Sheehy opened with background information on Foxconn, which counts Apple, Amazon, IBM and Google as customers, and makes 40 percent of 3C (consumer electronics, communications, computing) products. He noted that the state’s improved rankings to do business relative to the rest of the country was a big asset in attracting Foxconn to Racine.
“It’s about competing in a global economy, an economy that is changing rapidly,” Sheehy said. “Foxconn is a company buried deeply into these future innovations.”
Moroney noted that construction is already underway at the Foxconn site with 3,000 workers hired. If everything comes to fruition, it will become the largest economic development project in Wisconsin history, with 13,000 employees by 2022.
He compared Foxconn’s potential impact to what BMW has done for the state of South Carolina. “The area I’m most excited about with this project is the supply chain,” Moroney said. “That is where it’s going to ripple across the state.”
Both did acknowledge the state is taking on some risk with money and credits given to Foxconn, but thought that state officials did as best they could to mitigate that risk.
“In a perfect world, nobody would be offering incentives in front of companies,” Sheehy said. “I think the opportunity to bring a company and part of the economy that is not here [to Wisconsin] is something Wisconsin can put a bet on.”
Noyce presented on autonomous vehicles and said that while progress is quickly being made, we are at least 20 years away from a fully automated driving environment. However, the benefits will include increased productivity, reduced congestion, improved mobility for the elderly, disabled and children, and reduced infrastructure cost.
“The whole premise of getting into this technology, beyond the business side, is taking all of us out of the driving environment,” Noyce said. “This is significant to how we’re going to look at transportation in the future.”

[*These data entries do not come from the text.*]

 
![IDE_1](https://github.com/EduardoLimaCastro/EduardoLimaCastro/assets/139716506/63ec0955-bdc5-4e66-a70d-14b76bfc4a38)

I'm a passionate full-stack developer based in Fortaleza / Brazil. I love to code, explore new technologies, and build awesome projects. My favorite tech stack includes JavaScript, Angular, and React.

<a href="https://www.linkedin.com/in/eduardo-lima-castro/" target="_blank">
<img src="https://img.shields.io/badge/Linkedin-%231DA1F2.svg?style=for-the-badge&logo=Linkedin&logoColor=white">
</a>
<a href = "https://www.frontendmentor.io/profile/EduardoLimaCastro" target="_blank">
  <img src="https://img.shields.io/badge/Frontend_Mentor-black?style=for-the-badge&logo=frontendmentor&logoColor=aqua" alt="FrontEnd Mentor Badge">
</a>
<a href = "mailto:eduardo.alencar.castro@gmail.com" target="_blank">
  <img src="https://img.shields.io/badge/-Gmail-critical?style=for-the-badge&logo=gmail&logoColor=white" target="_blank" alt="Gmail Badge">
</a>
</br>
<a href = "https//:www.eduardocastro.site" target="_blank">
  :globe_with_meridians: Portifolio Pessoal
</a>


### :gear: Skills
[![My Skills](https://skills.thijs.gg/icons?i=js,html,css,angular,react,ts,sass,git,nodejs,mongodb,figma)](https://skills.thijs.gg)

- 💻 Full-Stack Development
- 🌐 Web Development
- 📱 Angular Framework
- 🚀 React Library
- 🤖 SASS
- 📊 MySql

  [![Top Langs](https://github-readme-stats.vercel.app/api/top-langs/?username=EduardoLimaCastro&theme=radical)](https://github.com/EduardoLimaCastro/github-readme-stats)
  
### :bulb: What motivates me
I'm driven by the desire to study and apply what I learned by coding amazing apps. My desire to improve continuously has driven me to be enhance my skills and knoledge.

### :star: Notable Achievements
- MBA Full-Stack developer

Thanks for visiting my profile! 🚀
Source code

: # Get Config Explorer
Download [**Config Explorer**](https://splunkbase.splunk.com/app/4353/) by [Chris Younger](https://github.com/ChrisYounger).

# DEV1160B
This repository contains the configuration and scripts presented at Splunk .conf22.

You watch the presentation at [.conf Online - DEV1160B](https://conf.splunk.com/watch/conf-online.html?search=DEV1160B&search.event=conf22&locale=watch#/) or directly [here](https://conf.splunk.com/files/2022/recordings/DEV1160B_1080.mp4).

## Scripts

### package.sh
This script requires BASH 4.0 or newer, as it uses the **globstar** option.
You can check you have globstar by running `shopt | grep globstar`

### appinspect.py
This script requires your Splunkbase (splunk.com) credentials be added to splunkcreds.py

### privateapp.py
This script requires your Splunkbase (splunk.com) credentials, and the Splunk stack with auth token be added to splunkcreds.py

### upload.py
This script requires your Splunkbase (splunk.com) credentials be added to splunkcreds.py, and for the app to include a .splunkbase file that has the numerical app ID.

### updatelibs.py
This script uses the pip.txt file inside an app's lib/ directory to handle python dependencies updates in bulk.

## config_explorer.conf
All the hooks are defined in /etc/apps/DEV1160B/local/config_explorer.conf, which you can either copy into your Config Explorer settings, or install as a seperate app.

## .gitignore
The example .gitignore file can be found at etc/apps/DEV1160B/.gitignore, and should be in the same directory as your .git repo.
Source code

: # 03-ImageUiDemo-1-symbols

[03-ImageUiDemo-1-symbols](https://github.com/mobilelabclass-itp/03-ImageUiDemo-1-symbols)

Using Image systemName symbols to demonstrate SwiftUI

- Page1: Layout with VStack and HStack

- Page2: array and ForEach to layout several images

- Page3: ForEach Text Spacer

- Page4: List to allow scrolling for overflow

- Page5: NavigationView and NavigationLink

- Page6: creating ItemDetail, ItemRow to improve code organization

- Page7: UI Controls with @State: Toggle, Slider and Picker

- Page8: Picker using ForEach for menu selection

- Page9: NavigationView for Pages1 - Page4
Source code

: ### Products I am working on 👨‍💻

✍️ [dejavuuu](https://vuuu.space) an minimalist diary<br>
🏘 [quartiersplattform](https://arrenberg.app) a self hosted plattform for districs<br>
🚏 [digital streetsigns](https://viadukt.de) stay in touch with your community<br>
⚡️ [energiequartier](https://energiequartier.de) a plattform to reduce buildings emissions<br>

Experiments are being done around the Madison area to help shape what the future of driverless cars may look like. The SPaT Challenge on Park St. is trying to demonstrate how roadside technology can communicate with vehicles and make the overall transportation system better.

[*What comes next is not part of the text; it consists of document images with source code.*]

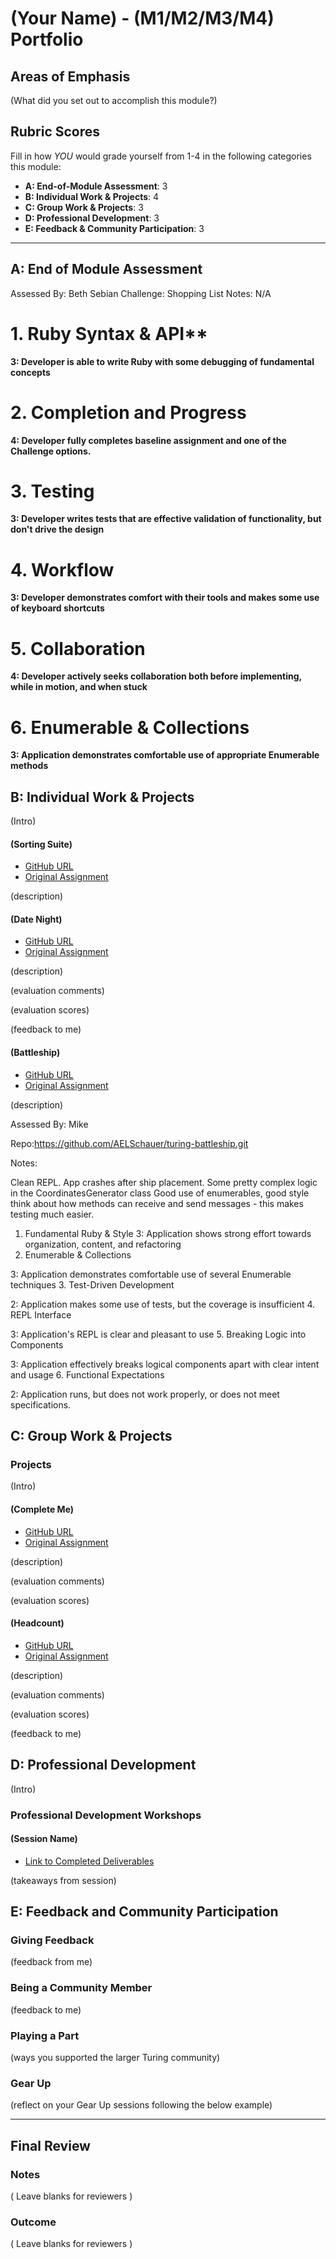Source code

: # (Your Name) - (M1/M2/M3/M4) Portfolio

## Areas of Emphasis

(What did you set out to accomplish this module?)

## Rubric Scores

Fill in how *YOU* would grade yourself from 1-4 in the following categories this module:

* **A: End-of-Module Assessment**: 3
* **B: Individual Work & Projects**: 4
* **C: Group Work & Projects**: 3
* **D: Professional Development**: 3
* **E: Feedback & Community Participation**: 3

-----------------------

## A: End of Module Assessment

Assessed By: Beth Sebian
Challenge: Shopping List
Notes: N/A

# 1. Ruby Syntax & API**
**3: Developer is able to write Ruby with some debugging of fundamental concepts**

# 2. Completion and Progress
**4: Developer fully completes baseline assignment and one of the Challenge options.**

# 3. Testing
**3: Developer writes tests that are effective validation of functionality, but don't drive the design**

# 4. Workflow
**3: Developer demonstrates comfort with their tools and makes some use of keyboard shortcuts**

# 5. Collaboration
**4: Developer actively seeks collaboration both before implementing, while in motion, and when stuck**

# 6. Enumerable & Collections
**3: Application demonstrates comfortable use of appropriate Enumerable methods**


## B: Individual Work & Projects

(Intro)

#### (Sorting Suite)

* [GitHub URL](https://github.com/AELSchauer/turing-sorting_suite)
* [Original Assignment]()

(description)

#### (Date Night)

* [GitHub URL](https://github.com/AELSchauer/turing-date_night)
* [Original Assignment]()

(description)

(evaluation comments)

(evaluation scores)

(feedback to me)

#### (Battleship)

* [GitHub URL](https://github.com/AELSchauer/turing-complete_me)
* [Original Assignment]()

(description)

Assessed By: Mike

Repo:https://github.com/AELSchauer/turing-battleship.git

Notes:

Clean REPL.
App crashes after ship placement.
Some pretty complex logic in the CoordinatesGenerator class
Good use of enumerables, good style
think about how methods can receive and send messages - this makes testing much easier.

1. Fundamental Ruby & Style
3: Application shows strong effort towards organization, content, and refactoring
2. Enumerable & Collections

3: Application demonstrates comfortable use of several Enumerable techniques
3. Test-Driven Development

2: Application makes some use of tests, but the coverage is insufficient
4. REPL Interface

3: Application's REPL is clear and pleasant to use
5. Breaking Logic into Components

3: Application effectively breaks logical components apart with clear intent and usage
6. Functional Expectations

2: Application runs, but does not work properly, or does not meet specifications.

## C: Group Work & Projects

### Projects

(Intro)

#### (Complete Me)

* [GitHub URL](https://github.com/AELSchauer/turing-complete_me)
* [Original Assignment]()

(description)

(evaluation comments)

(evaluation scores)

#### (Headcount)

* [GitHub URL](https://github.com/AELSchauer/turing-headcount)
* [Original Assignment]()

(description)

(evaluation comments)

(evaluation scores)

(feedback to me)

## D: Professional Development
(Intro)

### Professional Development Workshops
#### (Session Name)

* [Link to Completed Deliverables]()

(takeaways from session)

## E: Feedback and Community Participation

### Giving Feedback

(feedback from me)

### Being a Community Member

(feedback to me)

### Playing a Part

(ways you supported the larger Turing community)

### Gear Up

(reflect on your Gear Up sessions following the below example)

------------------

## Final Review

### Notes

( Leave blanks for reviewers )

### Outcome

( Leave blanks for reviewers )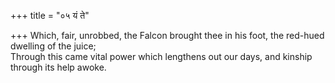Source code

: +++
title = "०५ यं ते"

+++
Which, fair, unrobbed, the Falcon brought thee in his foot, the red-hued dwelling of the juice;  
     Through this came vital power which lengthens out our days, and kinship through its help awoke.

Exactly what our driving habits and car ownership patterns will be are still up for debate. But Noyce said cities need to start planning and preparing now.
“There are so many ways it could look,” Noyce said. “Everyone could want their own autonomous vehicle. But there are many more probable models that could come about. An Uber/Lyft service model is where the industry thinks we’re likely to end up. We can move more people more efficiently.”